Mon solde de portefeuille est de 3,24 $ aujourd’hui, et, pour être honnête, il fut un temps où j’aurais eu peur de le dire à voix haute. Une époque où j’aurais regardé ce chiffre et ressenti de la honte, de la petitesse, ou l’impression d’être en retard dans ma vie. Une époque où j’aurais comparé mon début à la vie à mi-chemin de quelqu’un d’autre et me serais convaincu que mes progrès ne comptaient pas. Mais la vie a cette façon de vous rabaisser, de vous apprendre, et de vous montrer que parfois les choses les plus petites peuvent porter le sens le plus profond.

Ces 3,24 $ ne sont pas seulement un solde. C’est le reflet de l’endroit où j’en suis dans mon parcours — brut, inachevé, discret et authentique. Cela porte le poids de chaque espoir auquel je me suis accrochée, de chaque peur que j’ai dû affronter, de chaque jour où j’ai choisi de ne pas abandonner, même quand j’avais l’impression d’être très loin de là où je voulais être. Pour certains, ce ne sont peut-être que de la monnaie de poche. Mais pour moi, c’est la preuve que je continue de croire qu’il est encore possible que quelque chose de plus grand advienne dans ma vie. C’est la preuve qu’en petit lieu aussi, la foi peut encore respirer.

Il y a quelque chose de profondément douloureux à vivre une période où vos rêves semblent plus grands que votre réalité. Là où votre cœur voit plus loin, là où votre esprit imagine davantage, mais où vos mains ne peuvent tenir qu’une petite part. Ce genre de période peut mettre votre confiance à l’épreuve. Elle peut vous amener à douter de votre valeur. Elle peut vous faire vous demander si vos efforts sont invisibles, si vos prières ne sont jamais entendues, si votre parcours avance réellement. Mais je suis en train d’apprendre doucement que toutes les saisons ne sont pas faites pour impressionner les gens. Certaines saisons sont là pour vous construire. Certaines sont là pour faire tomber l’orgueil, apprendre l’endurance, approfondir votre caractère et entraîner votre cœur à rester stable quand il n’y a ni applaudissements, ni projecteurs, ni récompense immédiate.

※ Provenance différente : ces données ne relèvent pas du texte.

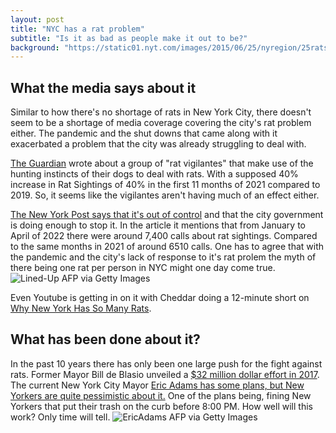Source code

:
 ```yaml
---
layout: post
title: "NYC has a rat problem"
subtitle: "Is it as bad as people make it out to be?"
background: "https://static01.nyt.com/images/2015/06/25/nyregion/25rats-2/25rats-2-superJumbo-v3.jpg?quality=75&auto=webp/img/data_gathering/data-gathering-bg.png"
---
```


## What the media says about it

Similar to how there's no shortage of rats in New York City, there doesn't seem to be a shortage of media coverage covering the city's rat problem either. The pandemic and the shut downs that came along with it exacerbated a problem that the city was already struggling to deal with.

[The Guardian](https://www.theguardian.com/us-news/2021/dec/19/new-york-city-rat-problem-vigilantes-with-dogs) wrote about a group of "rat vigilantes" that make use of the hunting instincts of their dogs to deal with rats. With a supposed 40% increase in Rat Sightings of 40% in the first 11 months of 2021 compared to 2019. So, it seems like the vigilantes aren't having much of an effect either.

[The New York Post says that it's out of control](https://nypost.com/2022/06/01/nyc-has-a-major-rat-problem-and-its-not-doing-enough/) and that the city government is doing enough to stop it. In the article it mentions that from January to April of 2022 there were around 7,400 calls about rat sightings. Compared to the same months in 2021 of around 6510 calls. One has to agree that with the pandemic and the city's lack of response to it's rat prolem the myth of there being one rat per person in NYC might one day come true.
![Lined-Up](https://nypost.com/wp-content/uploads/sites/2/2022/06/nyc-rat-catching-dogs-02.jpg?quality=75&strip=all)
<span class="caption text-muted">AFP via Getty Images</span>

Even Youtube is getting in on it with Cheddar doing a 12-minute short on [Why New York Has So Many Rats](https://www.youtube.com/watch?v=6rNvxML07CU).

## What has been done about it?

In the past 10 years there has only been one large push for the fight against rats. Former Mayor Bill de Blasio unveiled a [$32 million dollar effort in 2017](https://www.theguardian.com/us-news/2021/dec/19/new-york-city-rat-problem-vigilantes-with-dogs). The current New York City Mayor [Eric Adams has some plans, but New Yorkers are quite pessimistic about it.](https://www.npr.org/2022/10/20/1130150756/new-york-rats-trash-rule-mayor-eric-adams) One of the plans being, fining New Yorkers that put their trash on the curb before 8:00 PM. How well will this work? Only time will tell.
![EricAdams](https://media.npr.org/assets/img/2022/10/20/gettyimages-1166069969-305a8061916beae21a150197674b703110a1eec2-s800-c85.webp)
<span class="caption text-muted">AFP via Getty Images</span>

Peut-être que c’est là où j’en suis en ce moment — dans une saison calme. Une petite saison. Une saison d’expansion. Une saison où les chiffres ne correspondent pas encore à la vision qui vit dans mon cœur. Mais même ici, j’apprends des leçons que la réussite seule ne pourrait jamais m’enseigner. J’apprends la patience quand j’ai envie d’aller vite. J’apprends la discipline quand la motivation s’estompe. J’apprends l’humilité quand la comparaison essaie d’empoisonner ma paix.